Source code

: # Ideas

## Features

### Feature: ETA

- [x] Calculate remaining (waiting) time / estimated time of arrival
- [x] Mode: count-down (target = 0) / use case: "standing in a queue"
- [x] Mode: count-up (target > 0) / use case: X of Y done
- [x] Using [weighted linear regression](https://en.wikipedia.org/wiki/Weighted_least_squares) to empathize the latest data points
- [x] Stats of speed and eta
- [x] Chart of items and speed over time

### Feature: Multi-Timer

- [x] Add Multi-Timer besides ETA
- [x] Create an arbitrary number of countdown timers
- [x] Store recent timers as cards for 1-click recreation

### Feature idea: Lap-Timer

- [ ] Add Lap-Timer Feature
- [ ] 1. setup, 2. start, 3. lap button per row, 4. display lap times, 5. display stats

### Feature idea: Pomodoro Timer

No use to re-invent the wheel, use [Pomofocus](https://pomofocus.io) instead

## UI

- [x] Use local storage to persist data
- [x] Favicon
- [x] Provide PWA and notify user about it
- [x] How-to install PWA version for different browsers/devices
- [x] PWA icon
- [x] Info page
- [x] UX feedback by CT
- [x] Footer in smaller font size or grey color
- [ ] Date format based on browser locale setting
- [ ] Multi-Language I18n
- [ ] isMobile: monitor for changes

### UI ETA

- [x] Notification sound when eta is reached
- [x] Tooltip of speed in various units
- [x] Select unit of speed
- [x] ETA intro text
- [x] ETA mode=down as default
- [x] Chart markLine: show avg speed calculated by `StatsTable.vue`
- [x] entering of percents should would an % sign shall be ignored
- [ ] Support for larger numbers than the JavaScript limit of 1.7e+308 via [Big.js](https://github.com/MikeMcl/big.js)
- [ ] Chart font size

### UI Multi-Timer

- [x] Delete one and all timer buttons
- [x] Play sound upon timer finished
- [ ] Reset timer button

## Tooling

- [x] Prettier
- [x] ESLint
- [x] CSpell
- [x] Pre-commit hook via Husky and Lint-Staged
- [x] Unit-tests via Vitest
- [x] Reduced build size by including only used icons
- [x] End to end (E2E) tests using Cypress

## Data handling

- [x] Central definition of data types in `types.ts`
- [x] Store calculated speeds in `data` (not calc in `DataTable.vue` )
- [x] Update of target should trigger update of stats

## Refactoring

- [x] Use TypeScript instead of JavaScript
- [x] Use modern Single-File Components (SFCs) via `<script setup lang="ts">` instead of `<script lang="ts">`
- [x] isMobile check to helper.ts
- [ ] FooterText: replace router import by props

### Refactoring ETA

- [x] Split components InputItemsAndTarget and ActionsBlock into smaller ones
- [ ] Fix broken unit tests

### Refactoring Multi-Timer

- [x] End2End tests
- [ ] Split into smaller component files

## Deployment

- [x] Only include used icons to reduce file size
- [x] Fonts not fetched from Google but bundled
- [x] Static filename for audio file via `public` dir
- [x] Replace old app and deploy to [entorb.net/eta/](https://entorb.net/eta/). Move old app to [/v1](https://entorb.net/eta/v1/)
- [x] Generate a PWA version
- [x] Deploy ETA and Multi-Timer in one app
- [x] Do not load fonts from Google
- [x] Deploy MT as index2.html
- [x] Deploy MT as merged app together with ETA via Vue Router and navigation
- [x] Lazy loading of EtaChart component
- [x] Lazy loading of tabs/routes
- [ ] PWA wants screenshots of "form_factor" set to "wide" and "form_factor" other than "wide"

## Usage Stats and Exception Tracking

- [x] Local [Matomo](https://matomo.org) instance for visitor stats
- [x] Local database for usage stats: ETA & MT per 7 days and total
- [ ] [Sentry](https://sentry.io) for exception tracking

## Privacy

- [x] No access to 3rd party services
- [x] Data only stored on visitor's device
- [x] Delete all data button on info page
───
### WHAT YOU WILL DO
Taking the entries above, write out exactly each line from the one holding "- [x] Use local storage to persist data" to the one holding "- [x] Notification sound when eta is reached", both included, and stop there.

### TASK ANSWER
- [x] Use local storage to persist data
- [x] Favicon
- [x] Provide PWA and notify user about it
- [x] How-to install PWA version for different browsers/devices
- [x] PWA icon
- [x] Info page
- [x] UX feedback by CT
- [x] Footer in smaller font size or grey color
- [ ] Date format based on browser locale setting
- [ ] Multi-Language I18n
- [ ] isMobile: monitor for changes

### UI ETA

- [x] Notification sound when eta is reached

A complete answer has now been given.